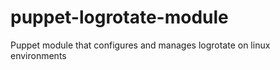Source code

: puppet-logrotate-module
=======================

Puppet module that configures and manages logrotate on linux environments
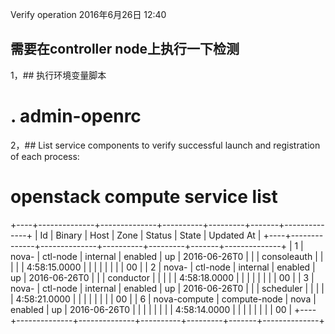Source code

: Verify operation
2016年6月26日
12:40
 
## 需要在controller node上执行一下检测
 
1，## 执行环境变量脚本
# . admin-openrc
 
2，## List service components to verify successful launch and registration of each process:
# openstack compute service list
+----+--------------+--------------+----------+---------+-------+--------------+
| Id | Binary       | Host         | Zone     | Status  | State | Updated At   |
+----+--------------+--------------+----------+---------+-------+--------------+
|  1 | nova-        | ctl-node     | internal | enabled | up    | 2016-06-26T0 |
|    | consoleauth  |              |          |         |       | 4:58:15.0000 |
|    |              |              |          |         |       | 00           |
|  2 | nova-        | ctl-node     | internal | enabled | up    | 2016-06-26T0 |
|    | conductor    |              |          |         |       | 4:58:18.0000 |
|    |              |              |          |         |       | 00           |
|  3 | nova-        | ctl-node     | internal | enabled | up    | 2016-06-26T0 |
|    | scheduler    |              |          |         |       | 4:58:21.0000 |
|    |              |              |          |         |       | 00           |
|  6 | nova-compute | compute-node | nova     | enabled | up    | 2016-06-26T0 |
|    |              |              |          |         |       | 4:58:14.0000 |
|    |              |              |          |         |       | 00           |
+----+--------------+--------------+----------+---------+-------+--------------+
#####
> _REQUIRED ACTION_
Write out again, exactly, the lines from the start of the listing up to the line containing "6 | nova-compute", with both ends and without pictures.

> _COMPLETED EXERCISE_
Source code

: puppet-logrotate-module
=======================

Puppet module that configures and manages logrotate on linux environments
Source code

: Verify operation
2016年6月26日
12:40
 
## 需要在controller node上执行一下检测
 
1，## 执行环境变量脚本
# . admin-openrc
 
2，## List service components to verify successful launch and registration of each process:
# openstack compute service list
+----+--------------+--------------+----------+---------+-------+--------------+
| Id | Binary       | Host         | Zone     | Status  | State | Updated At   |
+----+--------------+--------------+----------+---------+-------+--------------+
|  1 | nova-        | ctl-node     | internal | enabled | up    | 2016-06-26T0 |
|    | consoleauth  |              |          |         |       | 4:58:15.0000 |
|    |              |              |          |         |       | 00           |
|  2 | nova-        | ctl-node     | internal | enabled | up    | 2016-06-26T0 |
|    | conductor    |              |          |         |       | 4:58:18.0000 |
|    |              |              |          |         |       | 00           |
|  3 | nova-        | ctl-node     | internal | enabled | up    | 2016-06-26T0 |
|    | scheduler    |              |          |         |       | 4:58:21.0000 |
|    |              |              |          |         |       | 00           |
|  6 | nova-compute | compute-node | nova     | enabled | up    | 2016-06-26T0 |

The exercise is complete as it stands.